Exercise: Whenever the word "integration" turns up in a line of the data below, copy that line.

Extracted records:

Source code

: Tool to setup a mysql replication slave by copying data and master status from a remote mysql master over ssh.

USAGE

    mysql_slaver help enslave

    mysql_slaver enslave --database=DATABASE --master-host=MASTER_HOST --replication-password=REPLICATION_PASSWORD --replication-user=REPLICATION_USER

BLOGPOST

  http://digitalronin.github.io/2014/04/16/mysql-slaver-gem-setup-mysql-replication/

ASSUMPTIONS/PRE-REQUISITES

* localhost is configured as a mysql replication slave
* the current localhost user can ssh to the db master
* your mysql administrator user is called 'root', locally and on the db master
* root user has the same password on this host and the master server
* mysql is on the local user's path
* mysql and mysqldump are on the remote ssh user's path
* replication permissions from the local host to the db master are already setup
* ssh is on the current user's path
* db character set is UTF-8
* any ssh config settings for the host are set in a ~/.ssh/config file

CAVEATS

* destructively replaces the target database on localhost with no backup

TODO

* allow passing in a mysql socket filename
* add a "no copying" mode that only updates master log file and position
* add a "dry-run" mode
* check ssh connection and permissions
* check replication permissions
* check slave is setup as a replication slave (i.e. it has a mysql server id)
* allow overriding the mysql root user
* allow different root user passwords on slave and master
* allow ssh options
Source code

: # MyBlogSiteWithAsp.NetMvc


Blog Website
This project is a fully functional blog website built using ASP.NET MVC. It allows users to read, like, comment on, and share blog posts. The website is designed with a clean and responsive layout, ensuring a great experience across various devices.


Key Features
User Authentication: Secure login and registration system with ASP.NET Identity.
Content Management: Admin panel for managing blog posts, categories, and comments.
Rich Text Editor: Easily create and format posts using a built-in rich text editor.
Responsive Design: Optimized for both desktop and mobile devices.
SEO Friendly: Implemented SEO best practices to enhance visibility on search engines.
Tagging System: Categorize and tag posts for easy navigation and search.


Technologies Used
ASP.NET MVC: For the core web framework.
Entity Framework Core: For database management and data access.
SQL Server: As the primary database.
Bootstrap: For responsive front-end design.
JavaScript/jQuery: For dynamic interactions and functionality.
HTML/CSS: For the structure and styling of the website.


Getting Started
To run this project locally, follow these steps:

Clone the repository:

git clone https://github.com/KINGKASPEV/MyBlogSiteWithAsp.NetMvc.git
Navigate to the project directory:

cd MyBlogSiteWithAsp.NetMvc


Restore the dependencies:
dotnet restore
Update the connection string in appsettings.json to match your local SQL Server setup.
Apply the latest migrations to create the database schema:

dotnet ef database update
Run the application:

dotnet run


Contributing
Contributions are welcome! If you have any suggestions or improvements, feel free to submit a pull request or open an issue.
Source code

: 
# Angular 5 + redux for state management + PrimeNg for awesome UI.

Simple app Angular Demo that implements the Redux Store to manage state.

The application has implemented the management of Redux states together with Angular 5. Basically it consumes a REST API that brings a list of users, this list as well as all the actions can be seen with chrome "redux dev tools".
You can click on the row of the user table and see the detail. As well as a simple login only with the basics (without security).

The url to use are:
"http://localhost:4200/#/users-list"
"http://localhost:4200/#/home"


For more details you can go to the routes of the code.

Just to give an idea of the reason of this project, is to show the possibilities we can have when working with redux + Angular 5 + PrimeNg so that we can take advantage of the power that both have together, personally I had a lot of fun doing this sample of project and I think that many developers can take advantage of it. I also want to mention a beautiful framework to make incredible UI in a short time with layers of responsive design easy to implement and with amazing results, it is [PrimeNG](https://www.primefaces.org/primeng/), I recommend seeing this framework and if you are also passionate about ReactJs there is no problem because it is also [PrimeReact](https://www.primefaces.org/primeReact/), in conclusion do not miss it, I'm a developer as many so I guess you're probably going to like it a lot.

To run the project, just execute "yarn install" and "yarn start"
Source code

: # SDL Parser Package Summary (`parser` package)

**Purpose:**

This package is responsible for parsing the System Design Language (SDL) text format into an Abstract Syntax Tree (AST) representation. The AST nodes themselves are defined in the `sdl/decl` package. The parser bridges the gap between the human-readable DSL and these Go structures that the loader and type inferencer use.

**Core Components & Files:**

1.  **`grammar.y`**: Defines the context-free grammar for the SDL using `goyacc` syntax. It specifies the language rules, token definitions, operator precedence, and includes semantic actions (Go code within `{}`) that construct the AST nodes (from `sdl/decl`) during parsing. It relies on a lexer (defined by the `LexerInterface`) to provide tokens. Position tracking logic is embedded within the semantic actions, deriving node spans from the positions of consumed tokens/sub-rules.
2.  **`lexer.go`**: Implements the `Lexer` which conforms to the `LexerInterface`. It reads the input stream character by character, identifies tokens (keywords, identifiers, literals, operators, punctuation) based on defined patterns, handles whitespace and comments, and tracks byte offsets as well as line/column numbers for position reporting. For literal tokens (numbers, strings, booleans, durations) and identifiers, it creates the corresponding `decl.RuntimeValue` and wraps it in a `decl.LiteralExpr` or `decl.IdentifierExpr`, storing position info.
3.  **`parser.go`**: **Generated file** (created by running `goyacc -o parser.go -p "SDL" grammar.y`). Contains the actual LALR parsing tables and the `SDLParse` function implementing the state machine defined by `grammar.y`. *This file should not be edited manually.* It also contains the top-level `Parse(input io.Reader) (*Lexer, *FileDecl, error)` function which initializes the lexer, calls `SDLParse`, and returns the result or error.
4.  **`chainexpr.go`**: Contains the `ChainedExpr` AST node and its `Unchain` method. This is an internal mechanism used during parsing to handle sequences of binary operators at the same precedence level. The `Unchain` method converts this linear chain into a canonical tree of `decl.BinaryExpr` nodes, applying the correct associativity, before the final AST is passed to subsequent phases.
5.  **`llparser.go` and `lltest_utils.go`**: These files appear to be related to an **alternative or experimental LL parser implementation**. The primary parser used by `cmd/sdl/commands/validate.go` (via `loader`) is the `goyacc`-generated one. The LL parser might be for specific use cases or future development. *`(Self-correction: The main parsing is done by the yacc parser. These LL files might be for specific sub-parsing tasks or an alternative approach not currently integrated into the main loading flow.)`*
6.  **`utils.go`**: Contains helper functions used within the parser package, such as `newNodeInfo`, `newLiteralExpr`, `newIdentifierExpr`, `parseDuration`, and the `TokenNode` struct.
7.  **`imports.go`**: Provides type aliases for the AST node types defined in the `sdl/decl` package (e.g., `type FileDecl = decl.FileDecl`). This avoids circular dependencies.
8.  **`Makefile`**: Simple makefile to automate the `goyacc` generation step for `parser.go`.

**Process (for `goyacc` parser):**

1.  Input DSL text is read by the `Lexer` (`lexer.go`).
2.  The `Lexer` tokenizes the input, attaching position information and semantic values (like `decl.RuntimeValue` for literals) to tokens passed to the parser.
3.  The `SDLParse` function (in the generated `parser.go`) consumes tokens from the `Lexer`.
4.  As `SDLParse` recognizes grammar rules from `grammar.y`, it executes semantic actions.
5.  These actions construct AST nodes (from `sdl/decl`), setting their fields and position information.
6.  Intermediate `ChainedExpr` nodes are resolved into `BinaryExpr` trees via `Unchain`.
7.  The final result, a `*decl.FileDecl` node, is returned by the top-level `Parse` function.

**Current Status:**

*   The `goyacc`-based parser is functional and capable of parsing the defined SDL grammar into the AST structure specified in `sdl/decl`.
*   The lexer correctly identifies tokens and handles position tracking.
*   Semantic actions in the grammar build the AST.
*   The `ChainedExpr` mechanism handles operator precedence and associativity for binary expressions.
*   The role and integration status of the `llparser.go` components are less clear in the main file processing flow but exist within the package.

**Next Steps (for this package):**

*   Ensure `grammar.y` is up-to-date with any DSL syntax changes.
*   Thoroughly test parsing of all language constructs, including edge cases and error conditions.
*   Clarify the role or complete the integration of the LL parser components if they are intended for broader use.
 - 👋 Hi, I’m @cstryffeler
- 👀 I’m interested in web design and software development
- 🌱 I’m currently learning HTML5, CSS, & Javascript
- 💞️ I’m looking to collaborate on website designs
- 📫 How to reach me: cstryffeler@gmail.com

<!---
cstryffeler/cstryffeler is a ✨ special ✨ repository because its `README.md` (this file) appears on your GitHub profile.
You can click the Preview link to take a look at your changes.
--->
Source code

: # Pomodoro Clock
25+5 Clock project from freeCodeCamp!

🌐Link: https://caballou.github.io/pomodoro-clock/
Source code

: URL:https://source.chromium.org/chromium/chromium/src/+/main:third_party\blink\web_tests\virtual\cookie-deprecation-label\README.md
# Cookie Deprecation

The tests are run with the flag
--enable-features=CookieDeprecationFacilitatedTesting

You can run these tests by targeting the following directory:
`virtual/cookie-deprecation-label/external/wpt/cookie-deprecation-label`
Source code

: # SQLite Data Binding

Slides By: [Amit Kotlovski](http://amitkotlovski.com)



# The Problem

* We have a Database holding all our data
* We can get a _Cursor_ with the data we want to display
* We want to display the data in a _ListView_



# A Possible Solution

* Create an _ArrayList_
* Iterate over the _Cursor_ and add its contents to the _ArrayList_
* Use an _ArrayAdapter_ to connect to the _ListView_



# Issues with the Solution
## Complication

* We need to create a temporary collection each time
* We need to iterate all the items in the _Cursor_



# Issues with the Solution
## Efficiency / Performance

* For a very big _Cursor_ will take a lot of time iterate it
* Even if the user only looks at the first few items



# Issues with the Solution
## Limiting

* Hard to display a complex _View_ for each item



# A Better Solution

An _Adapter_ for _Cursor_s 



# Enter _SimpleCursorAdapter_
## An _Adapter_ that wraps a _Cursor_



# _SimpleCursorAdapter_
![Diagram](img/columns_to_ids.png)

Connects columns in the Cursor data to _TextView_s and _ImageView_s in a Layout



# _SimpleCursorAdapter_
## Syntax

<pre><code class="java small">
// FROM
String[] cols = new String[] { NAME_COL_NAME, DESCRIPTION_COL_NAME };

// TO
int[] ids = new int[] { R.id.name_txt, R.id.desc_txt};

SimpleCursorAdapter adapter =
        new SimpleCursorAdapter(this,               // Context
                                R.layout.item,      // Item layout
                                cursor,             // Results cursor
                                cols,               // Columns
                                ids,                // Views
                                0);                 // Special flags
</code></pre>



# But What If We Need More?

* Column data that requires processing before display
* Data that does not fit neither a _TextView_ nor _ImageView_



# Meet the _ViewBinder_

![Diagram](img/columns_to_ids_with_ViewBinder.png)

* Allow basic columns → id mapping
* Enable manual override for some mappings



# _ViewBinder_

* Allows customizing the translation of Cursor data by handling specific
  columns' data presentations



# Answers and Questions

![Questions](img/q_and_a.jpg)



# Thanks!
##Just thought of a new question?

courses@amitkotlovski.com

Exercise result:
*   The role and integration status of the `llparser.go` components are less clear in the main file processing flow but exist within the package.
*   Clarify the role or complete the integration of the LL parser components if they are intended for broader use.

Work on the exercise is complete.